Unitarian Universalists seem to learn towards intellectual thinking? Many early members were concidered intellects.

Frank

 :Doubt:

----------


## Revenant

Dunno, I attempted to logically think through why everything fit into the law of love in the time I was a Christian. In the end, I couldn't reason some things like the homosexuality issue. But I still attempt to draw lines between why humility is a good thing, and how it helps one be a more empathetic person.

I always liked the Buddhist idea of compassion, to hope and actively work for my happiness, and also the happiness of others. It seems a good definition of love.

----------


## Tsuyoiko

I would say the term 'intellectual spirituality' pretty must defines how I experience the spiritual - through knowledge and reason. I have said something about it here:Christianity conceptions and misconceptions. Is that what you mean Void?

----------


## Void

frankly speaking, i dunno yet.  :Poh:  It just poped up in my head during that discussion
gomen-gomen

----------


## Void

Well, Tsuyoiko. I`ll steal some time from my working hours, since i`m in a mental deadlock and don`t have any idea what to do. =) The main problem - not to forget files at the end of the day

I`ll try to explain what i mean. I`ve already stuck in similar question in some of my posts (it was _what is spiritual thinking?_, if i`m not mistaken). I just thought about common division of human beings as individuals into three spheres and how any of them affects our actions: 
mind (intellect, brain)
soul (heart, feelings, emotions)
spirit (any suggestions besides _divine_? )

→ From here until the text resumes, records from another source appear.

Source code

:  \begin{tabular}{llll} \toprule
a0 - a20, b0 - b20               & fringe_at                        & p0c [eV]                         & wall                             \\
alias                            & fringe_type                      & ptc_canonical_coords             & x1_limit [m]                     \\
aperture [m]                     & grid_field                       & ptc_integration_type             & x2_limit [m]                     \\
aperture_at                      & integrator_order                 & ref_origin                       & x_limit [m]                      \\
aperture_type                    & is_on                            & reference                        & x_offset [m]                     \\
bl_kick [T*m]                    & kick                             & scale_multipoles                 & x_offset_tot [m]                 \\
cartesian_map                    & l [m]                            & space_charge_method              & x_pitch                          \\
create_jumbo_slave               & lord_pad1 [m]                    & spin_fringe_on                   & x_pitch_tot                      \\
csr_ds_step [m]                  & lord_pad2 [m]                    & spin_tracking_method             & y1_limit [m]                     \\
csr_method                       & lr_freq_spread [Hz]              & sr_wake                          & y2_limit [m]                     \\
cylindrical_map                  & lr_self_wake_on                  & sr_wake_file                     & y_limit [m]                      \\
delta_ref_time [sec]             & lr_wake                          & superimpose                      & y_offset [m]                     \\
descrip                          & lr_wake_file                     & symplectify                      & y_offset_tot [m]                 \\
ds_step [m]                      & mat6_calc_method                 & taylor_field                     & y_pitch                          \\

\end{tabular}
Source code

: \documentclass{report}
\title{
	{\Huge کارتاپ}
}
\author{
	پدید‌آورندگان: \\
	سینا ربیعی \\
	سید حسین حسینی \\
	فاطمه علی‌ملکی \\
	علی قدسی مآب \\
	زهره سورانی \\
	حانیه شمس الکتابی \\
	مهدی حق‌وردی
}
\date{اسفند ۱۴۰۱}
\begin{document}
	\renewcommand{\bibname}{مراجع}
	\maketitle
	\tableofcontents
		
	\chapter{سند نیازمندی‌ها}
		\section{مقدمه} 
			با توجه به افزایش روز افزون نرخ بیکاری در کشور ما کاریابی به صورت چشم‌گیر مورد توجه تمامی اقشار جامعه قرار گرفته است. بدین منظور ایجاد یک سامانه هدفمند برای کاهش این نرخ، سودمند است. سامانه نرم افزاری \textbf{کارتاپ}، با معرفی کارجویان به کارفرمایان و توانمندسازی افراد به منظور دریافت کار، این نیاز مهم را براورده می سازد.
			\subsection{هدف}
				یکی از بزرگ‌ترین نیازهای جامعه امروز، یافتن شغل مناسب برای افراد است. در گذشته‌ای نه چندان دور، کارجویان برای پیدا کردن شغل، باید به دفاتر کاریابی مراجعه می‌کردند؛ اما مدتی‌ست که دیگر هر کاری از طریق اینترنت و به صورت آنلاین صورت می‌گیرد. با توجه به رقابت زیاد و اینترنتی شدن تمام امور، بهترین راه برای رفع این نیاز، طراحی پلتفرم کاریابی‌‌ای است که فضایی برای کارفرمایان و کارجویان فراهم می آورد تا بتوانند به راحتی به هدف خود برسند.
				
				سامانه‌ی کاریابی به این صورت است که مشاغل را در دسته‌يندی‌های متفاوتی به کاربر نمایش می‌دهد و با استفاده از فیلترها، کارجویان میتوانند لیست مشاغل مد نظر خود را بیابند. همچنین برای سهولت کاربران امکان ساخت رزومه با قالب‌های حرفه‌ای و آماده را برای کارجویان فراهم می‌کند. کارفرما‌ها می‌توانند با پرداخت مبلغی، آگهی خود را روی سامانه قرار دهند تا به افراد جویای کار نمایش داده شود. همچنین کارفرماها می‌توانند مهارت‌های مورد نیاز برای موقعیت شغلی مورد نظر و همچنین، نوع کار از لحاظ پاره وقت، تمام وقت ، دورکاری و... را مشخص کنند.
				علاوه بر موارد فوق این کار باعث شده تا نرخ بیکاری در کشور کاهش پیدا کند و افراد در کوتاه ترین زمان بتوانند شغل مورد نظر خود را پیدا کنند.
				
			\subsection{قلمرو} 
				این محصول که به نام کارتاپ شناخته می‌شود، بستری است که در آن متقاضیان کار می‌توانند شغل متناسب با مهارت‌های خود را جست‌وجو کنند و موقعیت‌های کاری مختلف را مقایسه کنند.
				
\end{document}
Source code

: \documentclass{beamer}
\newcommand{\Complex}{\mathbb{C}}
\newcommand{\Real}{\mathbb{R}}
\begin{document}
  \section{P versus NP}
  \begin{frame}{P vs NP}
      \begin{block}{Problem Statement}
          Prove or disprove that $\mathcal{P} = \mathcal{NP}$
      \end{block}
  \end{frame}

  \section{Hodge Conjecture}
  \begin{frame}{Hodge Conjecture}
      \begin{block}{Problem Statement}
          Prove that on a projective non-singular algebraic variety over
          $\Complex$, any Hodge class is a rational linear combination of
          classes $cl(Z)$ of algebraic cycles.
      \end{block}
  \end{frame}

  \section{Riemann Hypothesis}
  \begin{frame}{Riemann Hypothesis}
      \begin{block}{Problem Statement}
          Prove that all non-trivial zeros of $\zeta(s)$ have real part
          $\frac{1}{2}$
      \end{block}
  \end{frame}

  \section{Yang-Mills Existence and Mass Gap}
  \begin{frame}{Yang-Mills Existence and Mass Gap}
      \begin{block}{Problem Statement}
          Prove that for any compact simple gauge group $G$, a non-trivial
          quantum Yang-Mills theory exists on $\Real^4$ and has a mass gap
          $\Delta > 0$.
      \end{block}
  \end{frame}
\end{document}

But i can`t say that they exist separately from each other. See the pic below. That`s what i mean. The middle part (in black colour) is a point of balance (of balanced view, attitude, behaviour). The radius of every circle
can be different (depending on how they are developed by particular individual). They can overlap each other differently, depending on what the person is inclined to. And even more this overlapping can change with
situation, and, of course both - radius and coverage area - are subjects to change with years (in any direction). 
Various combinations of radiuses and overlapping can give different classifications of personalities. Probably, the most desirable one is the balanced, but on the other hand, as i said, it might depend on situation and sometimes unbalanced structure can be more efficient. Maybe, it can be liquid-like: if we`ll put the "balanced" radius as 1 (like the most what a person can achieve) and make equipoised overlapping - this will be a solid frame. And within this frame circles can pulsate and shift toward to or away from each other.
Am i clear enough? i`ll draw more pics later if it will be necessary to clarify the idea

----------


## Tsuyoiko

I think this is similar to the Jung personality types, although the categories there are different. So your 'intellect' might correspond to Jung's 'thinking' type, for example. Your way seems more accurate though, as it better allows for 'degrees' in the personality, and for overlap. Here is a rough sketch of my brain. I think intellect dominates, but I have a lot of irrational emotions, so there is a big chunk of pure emotion. I see spirituality as the meeting of intellect and emotion, so that is why it is a circle within the other two.

----------


## Void

These Eulerian diagrams are widely used in different fields, they are handy

----------


## Tsuyoiko

Show us your brain!  :Smiling:

----------


## Void

Have you seen Lexico`s walnut? mine is just smaller.
but, ahhh, guys, that pic had a russian sig which you can`t get, wonderful pun, i`d say  :Laughing:

----------


## Tsuyoiko

I was lucky enough to see Lexico's walnut - very sexy!

----------